Mesa (master): aco/cssa: rewrite lower_to_cssa pass
GitLab Mirror
gitlab-mirror at kemper.freedesktop.org
Tue Apr 13 18:55:20 UTC 2021
Module: Mesa
Branch: master
Commit: 18ba93e6732a328a8e982f4d18bf7943171b4eb4
URL: http://cgit.freedesktop.org/mesa/mesa/commit/?id=18ba93e6732a328a8e982f4d18bf7943171b4eb4
Author: Daniel Schürmann <daniel at schuermann.dev>
Date: Thu Feb 18 21:07:08 2021 +0100
aco/cssa: rewrite lower_to_cssa pass
The previous pass was based on misconceptions and
rounded up with bug fixes. The new pass is entirely
rewritten and basically just one-to-one from the paper:
"Revisiting Out-of-SSA Translation for Correctness, CodeQuality, and Efficiency"
by B. Boissinot et al.
It also incorporates the value-equality testing.

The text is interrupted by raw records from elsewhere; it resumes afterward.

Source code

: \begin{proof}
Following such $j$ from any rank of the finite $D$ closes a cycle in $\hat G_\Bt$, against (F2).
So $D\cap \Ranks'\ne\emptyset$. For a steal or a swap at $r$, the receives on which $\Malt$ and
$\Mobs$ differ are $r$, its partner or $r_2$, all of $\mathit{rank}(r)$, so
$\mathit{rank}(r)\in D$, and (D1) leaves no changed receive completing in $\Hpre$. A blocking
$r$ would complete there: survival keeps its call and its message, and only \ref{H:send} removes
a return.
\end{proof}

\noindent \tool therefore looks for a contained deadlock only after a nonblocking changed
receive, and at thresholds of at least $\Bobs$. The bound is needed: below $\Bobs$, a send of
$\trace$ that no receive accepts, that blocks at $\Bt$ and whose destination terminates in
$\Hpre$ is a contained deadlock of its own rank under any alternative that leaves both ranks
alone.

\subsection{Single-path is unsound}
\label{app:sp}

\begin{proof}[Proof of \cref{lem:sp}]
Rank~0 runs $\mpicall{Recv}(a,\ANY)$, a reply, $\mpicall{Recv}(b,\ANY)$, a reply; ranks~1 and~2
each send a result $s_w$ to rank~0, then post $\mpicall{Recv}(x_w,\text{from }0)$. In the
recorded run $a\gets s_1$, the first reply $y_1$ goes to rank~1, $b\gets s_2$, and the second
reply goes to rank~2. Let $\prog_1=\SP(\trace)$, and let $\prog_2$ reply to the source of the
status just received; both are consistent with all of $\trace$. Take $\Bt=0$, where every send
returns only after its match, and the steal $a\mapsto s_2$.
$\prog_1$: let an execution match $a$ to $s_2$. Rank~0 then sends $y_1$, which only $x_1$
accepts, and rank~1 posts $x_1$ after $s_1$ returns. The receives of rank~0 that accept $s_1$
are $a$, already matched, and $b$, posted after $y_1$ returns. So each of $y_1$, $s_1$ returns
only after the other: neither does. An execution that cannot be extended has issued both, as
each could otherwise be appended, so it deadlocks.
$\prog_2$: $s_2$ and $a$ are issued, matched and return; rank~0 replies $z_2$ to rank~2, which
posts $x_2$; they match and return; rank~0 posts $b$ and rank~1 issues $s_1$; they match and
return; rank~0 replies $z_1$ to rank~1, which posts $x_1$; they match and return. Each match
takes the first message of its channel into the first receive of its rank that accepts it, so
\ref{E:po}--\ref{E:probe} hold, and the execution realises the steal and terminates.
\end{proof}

The regressions are mainly due to creating parallelcopies for
exec phis at loop headers (mitigated in the next commit).
Totals from 4933 (3.61% of 136546) affected shaders (Raven):
SpillSGPRs: 16249 -> 16527 (+1.71%); split: -0.28%, +1.99%
SpillVGPRs: 1771 -> 1595 (-9.94%)
CodeSize: 57544436 -> 58280304 (+1.28%); split: -0.00%, +1.28%
Scratch: 176128 -> 179200 (+1.74%)
Instrs: 11265783 -> 11445884 (+1.60%); split: -0.00%, +1.60%
Latency: 552596156 -> 555880540 (+0.59%); split: -0.53%, +1.13%
InvThroughput: 271431862 -> 273097423 (+0.61%); split: -0.18%, +0.79%
VClause: 160240 -> 160241 (+0.00%); split: -0.02%, +0.02%
SClause: 386863 -> 386685 (-0.05%); split: -0.07%, +0.02%
Copies: 1180801 -> 1345633 (+13.96%); split: -0.02%, +13.98%
Branches: 379129 -> 393052 (+3.67%); split: -0.01%, +3.69%
Reviewed-by: Rhys Perry <pendingchaos02 at gmail.com>
Part-of: <https://gitlab.freedesktop.org/mesa/mesa/-/merge_requests/9196>
---
src/amd/compiler/aco_lower_to_cssa.cpp | 542 +++++++++++++++++++++++++--------
1 file changed, 415 insertions(+), 127 deletions(-)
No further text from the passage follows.